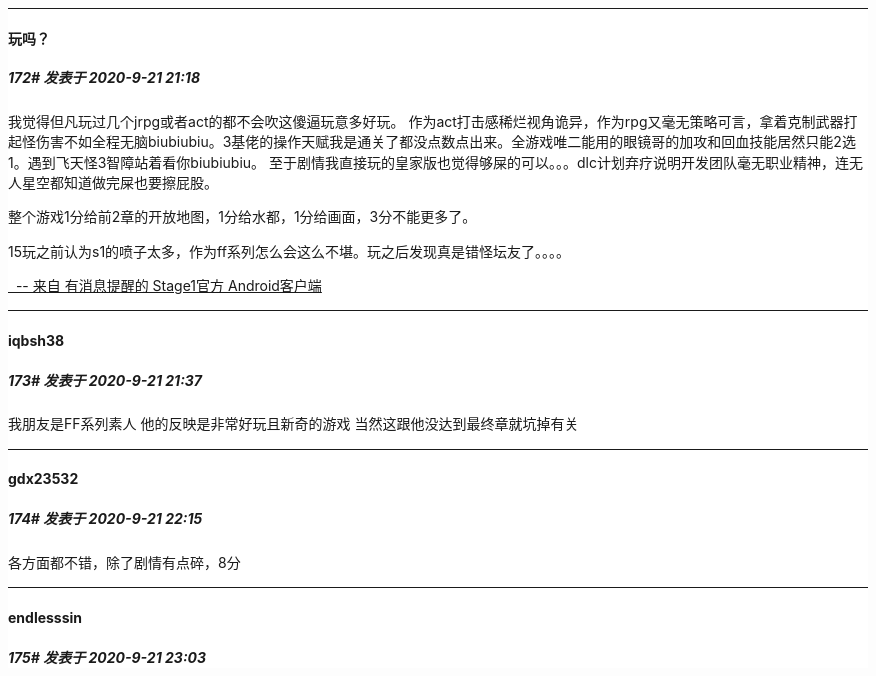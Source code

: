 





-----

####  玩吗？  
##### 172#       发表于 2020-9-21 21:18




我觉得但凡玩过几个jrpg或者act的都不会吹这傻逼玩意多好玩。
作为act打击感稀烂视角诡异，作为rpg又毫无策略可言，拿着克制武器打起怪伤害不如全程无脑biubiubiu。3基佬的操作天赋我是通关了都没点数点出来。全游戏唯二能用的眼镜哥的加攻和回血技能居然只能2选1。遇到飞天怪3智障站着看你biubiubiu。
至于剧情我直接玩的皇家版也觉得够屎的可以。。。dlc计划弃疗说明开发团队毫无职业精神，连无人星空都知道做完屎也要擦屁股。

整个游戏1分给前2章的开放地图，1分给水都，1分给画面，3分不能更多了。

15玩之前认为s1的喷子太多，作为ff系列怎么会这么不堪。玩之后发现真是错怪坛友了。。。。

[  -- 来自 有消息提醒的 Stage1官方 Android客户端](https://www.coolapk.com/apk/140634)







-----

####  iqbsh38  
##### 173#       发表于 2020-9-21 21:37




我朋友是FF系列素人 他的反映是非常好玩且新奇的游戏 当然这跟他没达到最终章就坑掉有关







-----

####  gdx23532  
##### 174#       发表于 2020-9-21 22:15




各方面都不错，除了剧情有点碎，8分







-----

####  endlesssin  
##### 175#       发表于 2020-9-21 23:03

..........

• _WORK INSTRUCTIONS_
Search the listing above for the lines with "作为act打击感稀烂视角诡异" and "15玩之前认为s1的喷子太多", then output those lines and all lines between them exactly.

• _SOLUTION FOR THIS TASK_
作为act打击感稀烂视角诡异，作为rpg又毫无策略可言，拿着克制武器打起怪伤害不如全程无脑biubiubiu。3基佬的操作天赋我是通关了都没点数点出来。全游戏唯二能用的眼镜哥的加攻和回血技能居然只能2选1。遇到飞天怪3智障站着看你biubiubiu。
至于剧情我直接玩的皇家版也觉得够屎的可以。。。dlc计划弃疗说明开发团队毫无职业精神，连无人星空都知道做完屎也要擦屁股。

整个游戏1分给前2章的开放地图，1分给水都，1分给画面，3分不能更多了。

15玩之前认为s1的喷子太多，作为ff系列怎么会这么不堪。玩之后发现真是错怪坛友了。。。。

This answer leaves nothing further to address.